Poster
in
Workshop: Reincarnating Reinforcement Learning
LIV: Language-Image Representations and Rewards for Robotic Control
Yecheng Jason Ma · Vikash Kumar · Amy Zhang · Osbert Bastani · Dinesh Jayaraman
Motivated by the growing research in natural language-based task interfaces for robotic tasks, we seek good vision-language representations specialized for control. We posit that such representations should: (1) align the two modalities to permit grounding language-based task specifications in visual state-based task rewards, (2) capture sequentiality and task-directed progress in conjunction with cross-modality alignment, and (3) permit extensive pre-training from large generic datasets as well as fine-tuning on small in-domain datasets. We achieve these desiderata through Language-Image Value learning (LIV), a unified objective for vision-language representation and reward learning from action-free videos with text annotations.

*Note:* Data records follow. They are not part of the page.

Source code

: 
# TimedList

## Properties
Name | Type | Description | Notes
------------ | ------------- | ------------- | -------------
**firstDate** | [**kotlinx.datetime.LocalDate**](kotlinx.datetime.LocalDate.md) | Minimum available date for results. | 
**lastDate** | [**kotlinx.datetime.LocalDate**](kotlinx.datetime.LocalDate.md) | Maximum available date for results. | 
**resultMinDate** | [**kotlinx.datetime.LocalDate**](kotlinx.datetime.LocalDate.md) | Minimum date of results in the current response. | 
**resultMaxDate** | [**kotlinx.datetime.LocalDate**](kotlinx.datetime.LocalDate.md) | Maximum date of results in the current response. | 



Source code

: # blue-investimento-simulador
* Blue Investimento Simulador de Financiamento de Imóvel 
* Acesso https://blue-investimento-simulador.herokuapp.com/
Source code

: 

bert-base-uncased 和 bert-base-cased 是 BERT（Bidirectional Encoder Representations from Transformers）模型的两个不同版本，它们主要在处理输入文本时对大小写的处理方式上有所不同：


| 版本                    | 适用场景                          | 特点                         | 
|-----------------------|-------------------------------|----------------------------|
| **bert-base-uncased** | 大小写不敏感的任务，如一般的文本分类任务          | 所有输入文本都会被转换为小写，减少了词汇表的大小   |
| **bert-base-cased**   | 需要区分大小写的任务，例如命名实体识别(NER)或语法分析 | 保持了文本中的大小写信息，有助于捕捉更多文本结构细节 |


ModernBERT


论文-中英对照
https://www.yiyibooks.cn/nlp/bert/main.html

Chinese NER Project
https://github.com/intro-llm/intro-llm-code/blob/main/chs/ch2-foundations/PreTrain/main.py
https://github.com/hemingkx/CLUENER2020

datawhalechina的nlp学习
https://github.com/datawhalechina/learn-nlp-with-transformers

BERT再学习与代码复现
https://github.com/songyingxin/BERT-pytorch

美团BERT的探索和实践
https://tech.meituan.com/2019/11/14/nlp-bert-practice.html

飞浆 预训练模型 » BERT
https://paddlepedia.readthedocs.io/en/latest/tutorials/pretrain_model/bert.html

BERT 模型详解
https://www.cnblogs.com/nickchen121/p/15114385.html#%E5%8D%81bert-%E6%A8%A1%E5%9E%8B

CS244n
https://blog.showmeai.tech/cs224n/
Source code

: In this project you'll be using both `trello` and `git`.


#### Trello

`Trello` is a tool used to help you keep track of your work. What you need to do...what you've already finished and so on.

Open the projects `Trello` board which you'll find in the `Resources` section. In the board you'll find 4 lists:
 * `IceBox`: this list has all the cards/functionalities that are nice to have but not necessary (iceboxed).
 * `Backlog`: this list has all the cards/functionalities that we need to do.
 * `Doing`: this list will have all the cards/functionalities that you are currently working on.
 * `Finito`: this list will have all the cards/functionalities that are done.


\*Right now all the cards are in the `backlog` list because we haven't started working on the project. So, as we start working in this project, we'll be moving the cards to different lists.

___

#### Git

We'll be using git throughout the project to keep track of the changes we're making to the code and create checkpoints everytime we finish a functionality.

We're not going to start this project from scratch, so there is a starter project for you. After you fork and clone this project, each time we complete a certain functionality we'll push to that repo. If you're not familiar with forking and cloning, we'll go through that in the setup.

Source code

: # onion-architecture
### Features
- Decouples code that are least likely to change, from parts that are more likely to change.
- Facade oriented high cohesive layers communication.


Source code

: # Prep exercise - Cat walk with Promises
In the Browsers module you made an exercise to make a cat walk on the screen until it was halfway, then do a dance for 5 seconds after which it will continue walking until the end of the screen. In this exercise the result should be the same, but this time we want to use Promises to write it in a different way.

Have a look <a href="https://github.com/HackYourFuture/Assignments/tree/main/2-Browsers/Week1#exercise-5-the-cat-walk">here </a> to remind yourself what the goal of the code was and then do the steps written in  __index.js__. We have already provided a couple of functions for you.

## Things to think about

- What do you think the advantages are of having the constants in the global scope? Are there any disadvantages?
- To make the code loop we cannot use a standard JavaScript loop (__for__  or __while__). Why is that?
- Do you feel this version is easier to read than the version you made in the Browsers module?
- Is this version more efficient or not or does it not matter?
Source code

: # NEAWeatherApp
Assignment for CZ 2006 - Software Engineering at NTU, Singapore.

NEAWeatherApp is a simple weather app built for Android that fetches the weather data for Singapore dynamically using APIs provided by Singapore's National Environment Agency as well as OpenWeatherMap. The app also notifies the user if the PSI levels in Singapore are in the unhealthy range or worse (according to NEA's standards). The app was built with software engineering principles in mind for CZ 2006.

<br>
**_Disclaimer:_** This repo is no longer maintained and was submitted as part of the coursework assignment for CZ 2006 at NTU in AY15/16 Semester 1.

We use LIV to pre-train the first control-centric vision-language representation from large human video datasets such as EpicKitchen with no action information. Then, with access to target domain data, the very same objective consistently improves this pre-trained LIV model as well as other pre-existing vision-language representations for language-conditioned control. On two simulated robot domains that evaluate vision-language representations and rewards, LIV pre-trained and fine-tuned models consistently outperform the best prior approaches, establishing the advantages of joint vision-language representation and reward learning within its unified, compact framework.